Bu yazılardan birinde Ali Rıza Demircan Hocamız soruyordu:
MEHMET ŞİMŞEK’E SORULAR
{Bu güne dek yönetim hayatımızla ilgili doğrudan hiçbir yorum yapmadım. Ama faiz söz konusu olunca yapacağım. Çünkü bu konu benim için ekonomi değil iman ve cihad konusudur.
Sayın Mehmet Şimşek, faizle değil de faiz oranı ile ilgili beyanında faiz oranlarının yüksekliğini, ayağını yorganına göre uzatmayan halkımızın tasarruflarının düşüklüğüne bağlıyor.
Şimdi biz de öğrenmek amacıyla soralım:
Faiz oranının artış sebebi tasarruf oranının düşüklüğü ise niçin bankacılığın önünü açıyor, milyonlarca insanımızın kredi kartları yoluyla üstelik borçlanarak harcama yapmasına sebep oluyoruz?
Tüketici kredisi kullanmaya teşvik eden banka reklamlarını niçin engellemiyoruz?
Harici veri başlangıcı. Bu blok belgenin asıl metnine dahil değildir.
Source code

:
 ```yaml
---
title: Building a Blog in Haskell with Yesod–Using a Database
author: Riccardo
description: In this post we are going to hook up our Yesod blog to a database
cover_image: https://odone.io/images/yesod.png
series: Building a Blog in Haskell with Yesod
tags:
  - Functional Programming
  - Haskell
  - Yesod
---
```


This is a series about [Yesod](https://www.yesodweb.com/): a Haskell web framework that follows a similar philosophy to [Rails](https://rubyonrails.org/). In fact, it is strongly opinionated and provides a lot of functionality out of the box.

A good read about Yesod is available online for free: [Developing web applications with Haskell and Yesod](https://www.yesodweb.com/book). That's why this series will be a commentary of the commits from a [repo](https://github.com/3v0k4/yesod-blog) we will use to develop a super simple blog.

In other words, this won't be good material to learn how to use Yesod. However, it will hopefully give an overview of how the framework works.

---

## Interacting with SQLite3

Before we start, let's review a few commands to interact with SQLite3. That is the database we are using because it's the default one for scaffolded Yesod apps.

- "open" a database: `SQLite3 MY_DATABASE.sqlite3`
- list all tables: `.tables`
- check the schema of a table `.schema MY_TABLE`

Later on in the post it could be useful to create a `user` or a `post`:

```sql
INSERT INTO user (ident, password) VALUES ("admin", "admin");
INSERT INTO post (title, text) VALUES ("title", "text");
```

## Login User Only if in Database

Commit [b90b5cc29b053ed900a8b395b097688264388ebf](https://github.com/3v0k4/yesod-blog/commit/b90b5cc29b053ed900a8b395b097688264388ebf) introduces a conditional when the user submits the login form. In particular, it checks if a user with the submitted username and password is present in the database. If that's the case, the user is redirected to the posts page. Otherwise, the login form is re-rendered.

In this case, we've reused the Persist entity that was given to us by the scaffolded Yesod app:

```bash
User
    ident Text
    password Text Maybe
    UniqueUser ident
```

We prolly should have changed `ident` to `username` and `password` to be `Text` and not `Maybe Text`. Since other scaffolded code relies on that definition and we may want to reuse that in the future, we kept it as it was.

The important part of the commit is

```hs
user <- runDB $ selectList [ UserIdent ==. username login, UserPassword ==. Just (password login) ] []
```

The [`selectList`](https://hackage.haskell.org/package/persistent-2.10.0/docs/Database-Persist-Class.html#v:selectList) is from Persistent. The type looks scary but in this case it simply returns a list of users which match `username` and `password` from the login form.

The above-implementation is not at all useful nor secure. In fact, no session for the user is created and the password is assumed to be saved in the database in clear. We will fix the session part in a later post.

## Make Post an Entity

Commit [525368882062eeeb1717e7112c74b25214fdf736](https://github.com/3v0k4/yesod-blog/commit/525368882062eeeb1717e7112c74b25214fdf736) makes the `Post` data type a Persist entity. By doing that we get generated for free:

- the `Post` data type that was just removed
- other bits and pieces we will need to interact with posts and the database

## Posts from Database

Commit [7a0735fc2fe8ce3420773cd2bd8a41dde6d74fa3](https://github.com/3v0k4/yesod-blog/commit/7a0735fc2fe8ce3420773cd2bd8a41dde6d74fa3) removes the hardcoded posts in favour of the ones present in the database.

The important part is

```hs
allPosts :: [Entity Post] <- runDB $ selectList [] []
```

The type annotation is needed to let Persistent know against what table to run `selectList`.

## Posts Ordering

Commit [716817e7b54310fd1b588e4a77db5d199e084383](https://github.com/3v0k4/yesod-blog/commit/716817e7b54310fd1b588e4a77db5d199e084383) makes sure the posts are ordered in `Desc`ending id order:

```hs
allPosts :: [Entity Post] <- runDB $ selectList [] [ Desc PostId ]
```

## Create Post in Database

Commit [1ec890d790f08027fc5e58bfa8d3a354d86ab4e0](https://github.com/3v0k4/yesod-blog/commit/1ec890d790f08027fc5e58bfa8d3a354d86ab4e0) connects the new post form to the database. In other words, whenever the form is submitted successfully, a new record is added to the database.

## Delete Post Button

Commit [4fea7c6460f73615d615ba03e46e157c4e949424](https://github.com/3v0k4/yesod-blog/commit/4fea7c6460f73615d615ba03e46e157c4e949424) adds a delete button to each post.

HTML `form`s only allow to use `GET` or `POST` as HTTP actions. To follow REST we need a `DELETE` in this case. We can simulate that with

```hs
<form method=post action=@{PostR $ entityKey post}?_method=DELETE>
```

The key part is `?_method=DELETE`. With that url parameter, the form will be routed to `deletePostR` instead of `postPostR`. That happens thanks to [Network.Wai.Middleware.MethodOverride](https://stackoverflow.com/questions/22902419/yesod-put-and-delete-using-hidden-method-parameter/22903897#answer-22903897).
12500 şubeyle ülkemizi saran bankaların sermayelerinin çok çok ama pek çok katını kredi olarak kullandırdıklarını niçin sorgulamıyoruz? Karşılığı olmaksızın kullandırılan bu kredilerden ötürü alınan milyarlarca liralık yıllık faizler konusuna niçin değinmiyoruz?
Türkiye’de devlet borçlu, yatırımcı borçlu, millet borçludur. Ama yalnızca Türkiye mi borçludur? Amerika borçlu, Japonya borçlu, İngiltere borçlu…
Peki alacaklı kim?
Dünyamızın kanını emen Uluslar üstü emperyalist faiz sisteminin ülkemizdeki etkisini ve egemenliğini görmezlikten gelerek bütün suçu ifsad edilmesine onay verdiğimiz halkımıza çıkarmak… Allah cümlemize basiret versin.}
Mehmet Şimşek’ten hayır mı görüldü ki yine peşine düşüldü?